DATA FOR PROCESSING: Begin

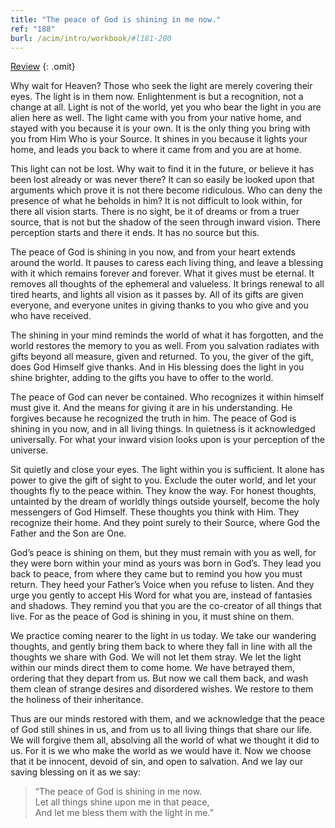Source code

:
 ```yaml
---
title: "The peace of God is shining in me now."
ref: "188"
burl: /acim/intro/workbook/#l181-200
---
```


<a class="hide-review" href="/workbook/l208/#l188">Review</a>
{: .omit}

Why wait for Heaven? Those who seek the light are merely covering their
eyes. The light is in them now. Enlightenment is but a recognition, not
a change at all. Light is not of the world, yet you who bear the light
in you are alien here as well. The light came with you from your native
home, and stayed with you because it is your own. It is the only thing
you bring with you from Him Who is your Source. It shines in you because
it lights your home, and leads you back to where it came from and you
are at home.

This light can not be lost. Why wait to find it in the future, or
believe it has been lost already or was never there? It can so easily be
looked upon that arguments which prove it is not there become
ridiculous. Who can deny the presence of what he beholds in him? It is
not difficult to look within, for there all vision starts. There is no
sight, be it of dreams or from a truer source, that is not but the
shadow of the seen through inward vision. There perception starts and
there it ends. It has no source but this.

The peace of God is shining in you now, and from your heart extends
around the world. It pauses to caress each living thing, and leave a
blessing with it which remains forever and forever. What it gives must
be eternal. It removes all thoughts of the ephemeral and valueless. It
brings renewal to all tired hearts, and lights all vision as it passes
by. All of its gifts are given everyone, and everyone unites in giving
thanks to you who give and you who have received.

The shining in your mind reminds the world of what it has forgotten, and
the world restores the memory to you as well. From you salvation
radiates with gifts beyond all measure, given and returned. To you, the
giver of the gift, does God Himself give thanks. And in His blessing
does the light in you shine brighter, adding to the gifts you have to
offer to the world.

The peace of God can never be contained. Who recognizes it within
himself must give it. And the means for giving it are in his
understanding. He forgives because he recognized the truth in him. The
peace of God is shining in you now, and in all living things. In
quietness is it acknowledged universally. For what your inward vision
looks upon is your perception of the universe.

Sit quietly and close your eyes. The light within you is sufficient. It
alone has power to give the gift of sight to you. Exclude the outer
world, and let your thoughts fly to the peace within. They know the way.
For honest thoughts, untainted by the dream of worldly things outside
yourself, become the holy messengers of God Himself. These thoughts you
think with Him. They recognize their home. And they point surely to
their Source, where God the Father and the Son are One.

God’s peace is shining on them, but they must remain with you as well,
for they were born within your mind as yours was born in God’s. They
lead you back to peace, from where they came but to remind you how you
must return. They heed your Father’s Voice when you refuse to listen.
And they urge you gently to accept His Word for what you are, instead of
fantasies and shadows. They remind you that you are the co-creator of
all things that live. For as the peace of God is shining in you, it must
shine on them.

We practice coming nearer to the light in us today. We take our
wandering thoughts, and gently bring them back to where they fall in
line with all the thoughts we share with God. We will not let them
stray. We let the light within our minds direct them to come home. We have
betrayed them, ordering that they depart from us. But now we call them
back, and wash them clean of strange desires and disordered wishes. We
restore to them the holiness of their inheritance.

Thus are our minds restored with them, and we acknowledge that the peace
of God still shines in us, and from us to all living things that share
our life. We will forgive them all, absolving all the world of what we
thought it did to us. For it is we who make the world as we would have
it. Now we choose that it be innocent, devoid of sin, and open to
salvation. And we lay our saving blessing on it as we say:

> “The peace of God is shining in me now.<br/>
> Let all things shine upon me in that peace,<br/>
> And let me bless them with the light in me.”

DATA FOR PROCESSING: End

# TASK BRIEF
Retype only this portion of the data above: the line containing "a change at", the line containing "This light can", and all lines between them, exactly.

# RESPONSE BELOW
a change at all. Light is not of the world, yet you who bear the light
in you are alien here as well. The light came with you from your native
home, and stayed with you because it is your own. It is the only thing
you bring with you from Him Who is your Source. It shines in you because
it lights your home, and leads you back to where it came from and you
are at home.

This light can not be lost. Why wait to find it in the future, or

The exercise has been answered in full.